No, a lettings agent or property manager who already belongs to The Property Ombudsman or Ombudsman Services Property scheme will automatically become a member of the approved scheme.

How does a lettings agent or property manager join one of the schemes?

Joining any of the three schemes involves a simple application process which can be done online. Paper application forms are also available where needed. More information about the membership requirements, joining instructions and fees can be found on each of the scheme websites, given above.

What happens if a lettings agent or property manager doesn’t join one of the redress schemes?

Local authorities can impose a fine of up to £5,000 where a lettings agent or property manager who should have joined a scheme has not done so.

The authority must give written notice of their intention to impose a penalty setting out the reasons and the amount of the penalty. The lettings agent or property manager will have 28 days to make written representations or objections to the authority, starting from the day after the date the notice of intent was sent.

At the end of the 28 day period the enforcement authority must decide, having taken into account any representations received, whether to impose the fine and, if so, must issue a final notice to the lettings agent or property manager giving at least 28 days for payment to be made.

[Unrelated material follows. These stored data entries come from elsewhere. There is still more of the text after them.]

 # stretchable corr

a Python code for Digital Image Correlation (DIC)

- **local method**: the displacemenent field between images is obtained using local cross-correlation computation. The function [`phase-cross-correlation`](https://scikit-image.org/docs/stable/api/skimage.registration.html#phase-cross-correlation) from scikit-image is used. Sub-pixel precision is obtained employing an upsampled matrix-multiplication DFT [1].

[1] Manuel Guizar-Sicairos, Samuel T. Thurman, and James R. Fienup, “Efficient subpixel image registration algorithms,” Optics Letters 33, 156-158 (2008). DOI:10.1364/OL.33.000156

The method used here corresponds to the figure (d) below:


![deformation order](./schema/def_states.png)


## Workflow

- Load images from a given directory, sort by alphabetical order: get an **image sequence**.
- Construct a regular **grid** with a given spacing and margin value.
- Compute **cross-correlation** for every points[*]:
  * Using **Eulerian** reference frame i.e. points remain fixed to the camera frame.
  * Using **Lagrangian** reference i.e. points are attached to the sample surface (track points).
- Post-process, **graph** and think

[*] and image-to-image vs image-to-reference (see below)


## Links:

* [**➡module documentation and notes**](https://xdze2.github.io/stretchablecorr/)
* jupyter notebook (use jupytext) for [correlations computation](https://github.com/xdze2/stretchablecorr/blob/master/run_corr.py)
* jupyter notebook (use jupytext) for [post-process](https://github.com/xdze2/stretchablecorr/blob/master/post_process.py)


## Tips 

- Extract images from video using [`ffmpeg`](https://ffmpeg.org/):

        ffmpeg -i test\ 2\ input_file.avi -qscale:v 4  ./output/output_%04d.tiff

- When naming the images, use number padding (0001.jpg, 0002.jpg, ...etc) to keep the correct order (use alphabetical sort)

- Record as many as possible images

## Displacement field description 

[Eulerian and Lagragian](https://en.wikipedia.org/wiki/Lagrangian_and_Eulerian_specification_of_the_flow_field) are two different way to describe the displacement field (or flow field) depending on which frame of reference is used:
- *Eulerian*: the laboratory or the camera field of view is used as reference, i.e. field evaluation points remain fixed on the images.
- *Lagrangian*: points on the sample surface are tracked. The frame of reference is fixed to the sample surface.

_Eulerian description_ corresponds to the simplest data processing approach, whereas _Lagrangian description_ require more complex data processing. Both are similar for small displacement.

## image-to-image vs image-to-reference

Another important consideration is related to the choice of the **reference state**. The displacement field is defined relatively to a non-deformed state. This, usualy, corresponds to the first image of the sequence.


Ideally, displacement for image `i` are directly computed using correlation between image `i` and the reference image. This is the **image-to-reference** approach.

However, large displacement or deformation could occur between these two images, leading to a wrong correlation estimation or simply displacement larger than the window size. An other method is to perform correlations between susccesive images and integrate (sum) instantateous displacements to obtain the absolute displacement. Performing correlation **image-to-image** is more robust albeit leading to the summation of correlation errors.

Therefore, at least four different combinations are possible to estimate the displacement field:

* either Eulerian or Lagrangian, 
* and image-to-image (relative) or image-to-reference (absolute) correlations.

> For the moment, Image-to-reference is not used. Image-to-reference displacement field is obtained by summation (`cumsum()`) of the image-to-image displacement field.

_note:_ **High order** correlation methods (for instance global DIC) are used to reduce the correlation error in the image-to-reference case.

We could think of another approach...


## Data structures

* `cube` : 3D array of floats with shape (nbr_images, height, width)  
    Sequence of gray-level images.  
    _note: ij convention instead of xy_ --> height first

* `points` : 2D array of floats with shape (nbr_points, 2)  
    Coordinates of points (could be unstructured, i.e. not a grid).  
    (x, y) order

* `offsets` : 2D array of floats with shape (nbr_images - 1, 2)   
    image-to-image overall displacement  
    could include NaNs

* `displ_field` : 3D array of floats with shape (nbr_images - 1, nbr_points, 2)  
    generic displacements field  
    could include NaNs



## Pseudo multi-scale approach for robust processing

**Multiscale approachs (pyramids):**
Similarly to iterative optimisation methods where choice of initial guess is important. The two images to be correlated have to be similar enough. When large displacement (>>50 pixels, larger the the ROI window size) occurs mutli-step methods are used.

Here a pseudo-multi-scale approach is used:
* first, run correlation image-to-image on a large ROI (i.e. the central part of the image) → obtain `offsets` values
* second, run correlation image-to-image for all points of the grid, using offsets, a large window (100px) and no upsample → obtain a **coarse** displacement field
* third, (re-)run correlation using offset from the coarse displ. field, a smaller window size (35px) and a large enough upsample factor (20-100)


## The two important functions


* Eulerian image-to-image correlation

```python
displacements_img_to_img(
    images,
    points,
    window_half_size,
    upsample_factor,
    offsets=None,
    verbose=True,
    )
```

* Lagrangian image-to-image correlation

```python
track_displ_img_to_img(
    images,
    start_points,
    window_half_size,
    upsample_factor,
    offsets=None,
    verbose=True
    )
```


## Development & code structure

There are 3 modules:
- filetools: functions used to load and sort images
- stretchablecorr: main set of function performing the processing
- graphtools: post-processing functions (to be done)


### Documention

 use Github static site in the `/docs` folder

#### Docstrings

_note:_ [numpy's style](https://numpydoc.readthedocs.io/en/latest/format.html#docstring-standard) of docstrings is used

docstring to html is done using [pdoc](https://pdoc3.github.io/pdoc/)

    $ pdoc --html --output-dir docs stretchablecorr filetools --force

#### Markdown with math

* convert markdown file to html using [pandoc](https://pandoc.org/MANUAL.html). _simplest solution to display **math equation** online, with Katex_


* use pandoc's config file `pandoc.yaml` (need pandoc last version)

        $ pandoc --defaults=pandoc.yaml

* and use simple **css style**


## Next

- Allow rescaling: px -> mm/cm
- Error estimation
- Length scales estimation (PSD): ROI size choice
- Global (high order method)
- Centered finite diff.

Is there a right of appeal against the fine?

Yes, a lettings agent or property manager can appeal against the penalty to the First-tier Tribunal. The appeal must be made within 28 days of the day on which the final notice was sent.

What happens if a lettings agent or property manager fails to join one of the redress schemes after the imposition of a fine?

The local authority can impose further penalties if a lettings agent or property manager fails to join a redress scheme despite already having had a penalty imposed. There is no limit to the number of penalties that may be imposed on an individual lettings agent or property manager if they continue to fail to join a scheme.

How will the local authority know whether a lettings agent has joined one of the redress schemes?

Each scheme will publish a list of members on their respective websites so it will be possible to check whether a lettings agent or property manager has joined one of the schemes.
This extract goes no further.